Dari proposal yang dibuat Disperindag Kota Cilegon tersebut, Kementerian Perdagangan RI memberikan balasan dengan memberikan bantuan DAK sebesar Rp 4,5 miliar. Dari anggaran itu, Pasar Grogol dialokasikan Rp 2 miliar.
Setelah pembangunan Pasar Grogol dialokasikan Rp 2 miliar, terdakwa Tb Dikrie Maulawardhana selaku Pengguna Anggaran menunjuk Kasubag TU UPT Metrologi Kota Cilegon Bagus Ardanto sebagai PPK pada 30 Januari 2023.
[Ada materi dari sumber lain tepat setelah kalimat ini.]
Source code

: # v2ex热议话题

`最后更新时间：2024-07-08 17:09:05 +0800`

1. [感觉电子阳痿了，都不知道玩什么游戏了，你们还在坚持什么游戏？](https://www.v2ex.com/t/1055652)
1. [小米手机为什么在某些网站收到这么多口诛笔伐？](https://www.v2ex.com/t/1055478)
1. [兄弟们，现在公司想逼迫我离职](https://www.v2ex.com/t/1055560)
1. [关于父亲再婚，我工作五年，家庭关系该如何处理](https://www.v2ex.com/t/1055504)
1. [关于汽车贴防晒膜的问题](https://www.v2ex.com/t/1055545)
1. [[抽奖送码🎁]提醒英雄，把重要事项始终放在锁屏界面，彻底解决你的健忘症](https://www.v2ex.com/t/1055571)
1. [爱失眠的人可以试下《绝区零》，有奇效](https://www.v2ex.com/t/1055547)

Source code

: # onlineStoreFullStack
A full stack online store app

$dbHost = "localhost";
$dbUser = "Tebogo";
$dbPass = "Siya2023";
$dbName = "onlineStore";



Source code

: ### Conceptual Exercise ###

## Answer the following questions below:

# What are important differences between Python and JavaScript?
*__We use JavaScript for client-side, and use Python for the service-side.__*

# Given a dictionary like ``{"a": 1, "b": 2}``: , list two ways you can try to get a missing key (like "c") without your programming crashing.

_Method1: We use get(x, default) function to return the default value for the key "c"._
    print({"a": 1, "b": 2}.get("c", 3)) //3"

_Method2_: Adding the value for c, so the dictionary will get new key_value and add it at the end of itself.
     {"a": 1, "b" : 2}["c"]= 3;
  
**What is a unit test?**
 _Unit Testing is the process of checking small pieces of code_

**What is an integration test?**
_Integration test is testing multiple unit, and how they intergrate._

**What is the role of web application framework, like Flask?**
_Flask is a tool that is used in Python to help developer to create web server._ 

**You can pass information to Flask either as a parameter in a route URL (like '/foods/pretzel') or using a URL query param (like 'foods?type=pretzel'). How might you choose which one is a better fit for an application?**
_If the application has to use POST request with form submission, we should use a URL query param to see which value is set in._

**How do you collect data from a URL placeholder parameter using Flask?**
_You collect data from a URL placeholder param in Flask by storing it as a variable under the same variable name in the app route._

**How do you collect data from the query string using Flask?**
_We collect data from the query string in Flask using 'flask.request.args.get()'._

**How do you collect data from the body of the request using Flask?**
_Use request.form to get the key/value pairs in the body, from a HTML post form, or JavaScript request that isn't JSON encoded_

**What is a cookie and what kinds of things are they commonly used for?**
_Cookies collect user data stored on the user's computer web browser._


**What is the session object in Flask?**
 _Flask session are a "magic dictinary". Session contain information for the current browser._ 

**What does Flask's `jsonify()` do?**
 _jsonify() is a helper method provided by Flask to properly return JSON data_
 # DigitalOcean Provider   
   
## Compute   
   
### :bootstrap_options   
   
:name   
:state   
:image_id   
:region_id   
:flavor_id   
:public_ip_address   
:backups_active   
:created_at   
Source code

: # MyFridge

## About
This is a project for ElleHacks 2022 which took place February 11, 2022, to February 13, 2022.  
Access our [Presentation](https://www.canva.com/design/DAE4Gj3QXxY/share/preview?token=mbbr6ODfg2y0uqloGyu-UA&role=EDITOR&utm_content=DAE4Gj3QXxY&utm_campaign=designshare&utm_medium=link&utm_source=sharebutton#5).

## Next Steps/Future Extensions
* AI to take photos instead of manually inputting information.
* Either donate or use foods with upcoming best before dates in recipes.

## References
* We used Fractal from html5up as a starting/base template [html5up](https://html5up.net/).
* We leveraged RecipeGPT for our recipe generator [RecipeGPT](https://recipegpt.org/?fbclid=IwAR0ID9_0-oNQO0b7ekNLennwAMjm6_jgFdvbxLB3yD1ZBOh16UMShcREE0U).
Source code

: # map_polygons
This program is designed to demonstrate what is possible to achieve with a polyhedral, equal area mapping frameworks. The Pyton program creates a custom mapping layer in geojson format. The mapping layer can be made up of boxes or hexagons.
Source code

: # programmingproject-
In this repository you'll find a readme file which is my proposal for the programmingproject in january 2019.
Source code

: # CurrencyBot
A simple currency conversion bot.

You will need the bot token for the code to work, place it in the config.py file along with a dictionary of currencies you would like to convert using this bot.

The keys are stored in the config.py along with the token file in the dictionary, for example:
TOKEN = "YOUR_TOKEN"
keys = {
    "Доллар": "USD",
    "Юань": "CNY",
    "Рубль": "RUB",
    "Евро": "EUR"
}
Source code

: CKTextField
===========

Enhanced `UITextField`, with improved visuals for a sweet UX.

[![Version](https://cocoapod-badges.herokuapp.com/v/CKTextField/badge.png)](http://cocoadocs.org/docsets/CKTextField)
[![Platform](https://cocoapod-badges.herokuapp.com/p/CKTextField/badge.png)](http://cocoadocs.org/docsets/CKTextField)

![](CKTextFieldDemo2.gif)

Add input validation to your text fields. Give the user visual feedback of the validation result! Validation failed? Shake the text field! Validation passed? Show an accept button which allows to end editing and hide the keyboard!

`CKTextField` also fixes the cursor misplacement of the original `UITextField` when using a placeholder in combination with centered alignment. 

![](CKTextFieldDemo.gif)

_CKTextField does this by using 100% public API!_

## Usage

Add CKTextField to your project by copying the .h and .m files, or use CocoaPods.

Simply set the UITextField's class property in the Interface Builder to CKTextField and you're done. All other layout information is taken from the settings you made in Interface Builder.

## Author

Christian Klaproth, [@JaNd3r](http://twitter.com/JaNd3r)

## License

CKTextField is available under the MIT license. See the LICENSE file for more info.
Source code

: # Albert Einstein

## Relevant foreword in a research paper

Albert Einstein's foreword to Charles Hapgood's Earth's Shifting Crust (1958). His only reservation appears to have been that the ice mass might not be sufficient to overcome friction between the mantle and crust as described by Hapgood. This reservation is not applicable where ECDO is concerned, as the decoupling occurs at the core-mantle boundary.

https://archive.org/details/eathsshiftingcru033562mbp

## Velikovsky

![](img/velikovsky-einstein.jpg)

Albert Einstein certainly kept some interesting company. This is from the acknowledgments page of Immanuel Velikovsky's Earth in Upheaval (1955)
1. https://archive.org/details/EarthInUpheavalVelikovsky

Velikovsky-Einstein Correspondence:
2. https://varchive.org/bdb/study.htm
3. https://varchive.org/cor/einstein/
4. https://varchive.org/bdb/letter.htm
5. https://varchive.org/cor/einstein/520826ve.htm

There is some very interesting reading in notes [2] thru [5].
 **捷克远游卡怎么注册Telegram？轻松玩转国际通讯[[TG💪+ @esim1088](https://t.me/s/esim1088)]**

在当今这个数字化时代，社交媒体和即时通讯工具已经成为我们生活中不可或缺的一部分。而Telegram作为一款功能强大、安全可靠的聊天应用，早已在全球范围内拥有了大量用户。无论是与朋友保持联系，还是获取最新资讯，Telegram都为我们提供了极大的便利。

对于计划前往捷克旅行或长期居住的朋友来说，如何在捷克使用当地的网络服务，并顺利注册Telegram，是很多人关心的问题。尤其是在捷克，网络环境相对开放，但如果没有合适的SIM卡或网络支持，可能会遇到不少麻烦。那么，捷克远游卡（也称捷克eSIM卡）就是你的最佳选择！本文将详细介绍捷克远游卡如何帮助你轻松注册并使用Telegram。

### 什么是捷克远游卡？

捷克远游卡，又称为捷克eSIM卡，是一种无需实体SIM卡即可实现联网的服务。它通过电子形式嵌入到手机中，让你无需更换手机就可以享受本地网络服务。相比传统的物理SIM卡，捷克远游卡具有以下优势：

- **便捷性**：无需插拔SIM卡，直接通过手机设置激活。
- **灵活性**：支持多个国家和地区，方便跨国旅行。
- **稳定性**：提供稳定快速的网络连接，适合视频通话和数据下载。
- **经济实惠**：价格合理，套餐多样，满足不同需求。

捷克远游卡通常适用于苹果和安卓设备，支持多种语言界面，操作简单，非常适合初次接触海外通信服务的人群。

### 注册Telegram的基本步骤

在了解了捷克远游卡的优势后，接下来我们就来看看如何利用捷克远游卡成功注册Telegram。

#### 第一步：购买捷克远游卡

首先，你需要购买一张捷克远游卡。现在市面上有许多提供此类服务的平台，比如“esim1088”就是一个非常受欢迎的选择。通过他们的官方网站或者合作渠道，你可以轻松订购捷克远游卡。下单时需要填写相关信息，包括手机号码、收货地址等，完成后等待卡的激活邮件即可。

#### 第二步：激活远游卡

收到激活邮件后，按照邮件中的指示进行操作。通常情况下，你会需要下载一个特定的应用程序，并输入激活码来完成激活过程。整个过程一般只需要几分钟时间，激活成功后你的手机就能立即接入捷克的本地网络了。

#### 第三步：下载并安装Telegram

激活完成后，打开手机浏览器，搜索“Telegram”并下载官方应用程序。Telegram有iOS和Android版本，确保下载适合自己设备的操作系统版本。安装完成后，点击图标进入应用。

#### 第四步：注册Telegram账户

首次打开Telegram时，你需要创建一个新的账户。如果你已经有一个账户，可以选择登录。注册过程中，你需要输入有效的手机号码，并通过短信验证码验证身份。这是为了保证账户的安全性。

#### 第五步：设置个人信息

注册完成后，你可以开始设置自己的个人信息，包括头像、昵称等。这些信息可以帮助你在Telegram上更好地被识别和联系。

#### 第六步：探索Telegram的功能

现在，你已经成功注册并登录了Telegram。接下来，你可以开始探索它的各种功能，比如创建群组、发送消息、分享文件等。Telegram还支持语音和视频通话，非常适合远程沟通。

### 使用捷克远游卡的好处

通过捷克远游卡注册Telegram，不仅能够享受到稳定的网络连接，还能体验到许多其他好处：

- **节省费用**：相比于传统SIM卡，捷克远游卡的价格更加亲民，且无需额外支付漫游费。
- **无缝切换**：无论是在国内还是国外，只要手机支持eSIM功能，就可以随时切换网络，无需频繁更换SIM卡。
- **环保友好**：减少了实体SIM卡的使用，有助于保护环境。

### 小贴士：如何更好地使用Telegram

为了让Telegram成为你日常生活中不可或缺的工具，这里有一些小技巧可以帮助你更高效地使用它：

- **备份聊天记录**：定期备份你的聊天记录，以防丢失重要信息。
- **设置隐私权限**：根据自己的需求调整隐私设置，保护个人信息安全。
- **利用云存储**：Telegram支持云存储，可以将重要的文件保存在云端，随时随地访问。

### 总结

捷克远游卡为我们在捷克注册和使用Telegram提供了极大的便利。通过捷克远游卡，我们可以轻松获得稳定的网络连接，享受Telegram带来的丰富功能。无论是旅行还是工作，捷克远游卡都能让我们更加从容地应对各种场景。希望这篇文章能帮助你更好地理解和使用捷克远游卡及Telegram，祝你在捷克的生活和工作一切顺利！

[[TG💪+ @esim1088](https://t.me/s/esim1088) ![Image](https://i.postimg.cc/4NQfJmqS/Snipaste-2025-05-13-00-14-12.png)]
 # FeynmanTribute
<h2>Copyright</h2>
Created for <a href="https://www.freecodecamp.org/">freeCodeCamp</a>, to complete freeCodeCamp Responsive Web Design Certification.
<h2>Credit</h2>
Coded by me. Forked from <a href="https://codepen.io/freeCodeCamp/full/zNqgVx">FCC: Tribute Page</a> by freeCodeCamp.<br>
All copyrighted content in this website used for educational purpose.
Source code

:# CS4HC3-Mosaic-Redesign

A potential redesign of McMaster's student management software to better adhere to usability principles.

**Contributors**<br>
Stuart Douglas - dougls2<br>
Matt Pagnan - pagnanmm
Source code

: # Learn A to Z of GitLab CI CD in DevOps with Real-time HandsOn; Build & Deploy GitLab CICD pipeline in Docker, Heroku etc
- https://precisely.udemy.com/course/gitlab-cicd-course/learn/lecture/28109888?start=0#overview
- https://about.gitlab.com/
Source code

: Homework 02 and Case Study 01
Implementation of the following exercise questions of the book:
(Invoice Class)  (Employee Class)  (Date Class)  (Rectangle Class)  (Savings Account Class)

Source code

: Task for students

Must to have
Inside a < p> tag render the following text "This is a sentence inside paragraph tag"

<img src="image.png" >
Achmad mengungkapkan, saat proses lelang, terdapat 31 perusahaan yang mendaftar. Namun, hanya tiga perusahaan yang memasukkan dokumen penawaran.
Tiga perusahaan tersebut adalah CV Edo Putra Pratama dengan nilai penawaran Rp 1.808.483.950, CV Gelar Putra Mandiri Rp 1.808.484.000. “Dan CV Rizky Jaya dengan nilai Rp 1.905.539.000,” ujar Achmad.
Dari hasil pemeriksaan dan pembuktian oleh Pokja Lelang, CV Edo Putra Pratama dinyatakan sebagai pemenang. Penandatanganan kontrak kemudian dilakukan pada 23 Juli 2018.